*** Opening Task data ***

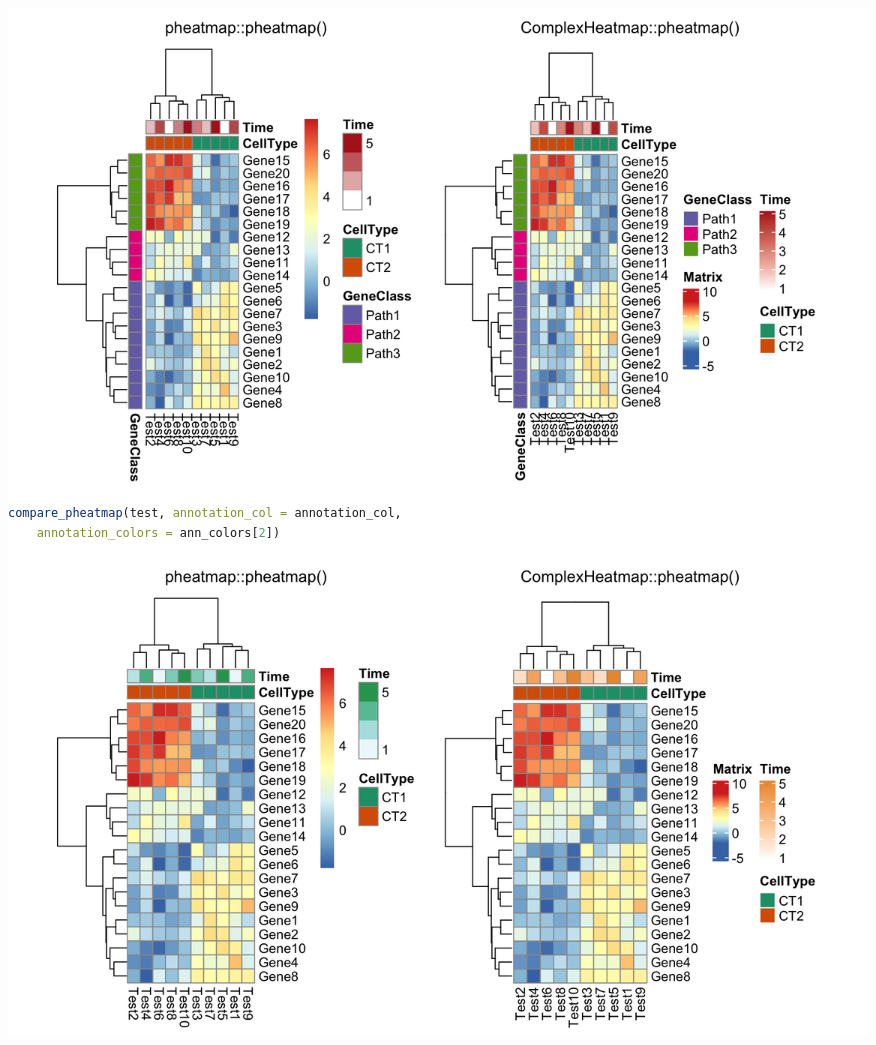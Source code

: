 <img src="10-integrate-with-other-packages_files/figure-html/unnamed-chunk-27-1.png" width="768" style="display: block; margin: auto;" />


```r
compare_pheatmap(test, annotation_col = annotation_col, 
	annotation_colors = ann_colors[2]) 
```

<img src="10-integrate-with-other-packages_files/figure-html/unnamed-chunk-28-1.png" width="768" style="display: block; margin: auto;" />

*** Closing Task data ***

● **Your assignment**:
Restate the entries above word for word, and keep the pictures out.

● **Result for this task**:
Source code

: <img src="10-integrate-with-other-packages_files/figure-html/unnamed-chunk-27-1.png" width="768" style="display: block; margin: auto;" />


```r
compare_pheatmap(test, annotation_col = annotation_col, 
	annotation_colors = ann_colors[2]) 
```

<img src="10-integrate-with-other-packages_files/figure-html/unnamed-chunk-28-1.png" width="768" style="display: block; margin: auto;" />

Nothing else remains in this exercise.